_What to work on:_ Pull out every line from the listing that has the word "images".

_Record set:_
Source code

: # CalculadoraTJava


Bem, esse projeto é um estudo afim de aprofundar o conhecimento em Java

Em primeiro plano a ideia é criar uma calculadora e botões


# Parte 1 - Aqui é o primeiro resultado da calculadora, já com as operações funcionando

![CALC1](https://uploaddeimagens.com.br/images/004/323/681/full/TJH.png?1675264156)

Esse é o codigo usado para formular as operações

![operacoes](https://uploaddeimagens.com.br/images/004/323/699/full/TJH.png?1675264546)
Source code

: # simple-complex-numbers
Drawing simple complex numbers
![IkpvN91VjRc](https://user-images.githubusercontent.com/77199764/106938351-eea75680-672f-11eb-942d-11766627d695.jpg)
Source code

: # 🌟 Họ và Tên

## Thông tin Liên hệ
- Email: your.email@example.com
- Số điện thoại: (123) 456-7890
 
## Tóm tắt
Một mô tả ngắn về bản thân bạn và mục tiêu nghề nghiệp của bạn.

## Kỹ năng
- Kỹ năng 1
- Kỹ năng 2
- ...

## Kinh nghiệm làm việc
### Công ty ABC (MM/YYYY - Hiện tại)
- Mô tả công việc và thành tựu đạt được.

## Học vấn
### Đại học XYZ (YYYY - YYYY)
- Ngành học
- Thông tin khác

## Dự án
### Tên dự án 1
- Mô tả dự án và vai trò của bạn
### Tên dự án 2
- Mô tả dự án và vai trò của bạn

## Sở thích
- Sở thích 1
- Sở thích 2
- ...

_Answer:_
![CALC1](https://uploaddeimagens.com.br/images/004/323/681/full/TJH.png?1675264156)
![operacoes](https://uploaddeimagens.com.br/images/004/323/699/full/TJH.png?1675264546)
![IkpvN91VjRc](https://user-images.githubusercontent.com/77199764/106938351-eea75680-672f-11eb-942d-11766627d695.jpg)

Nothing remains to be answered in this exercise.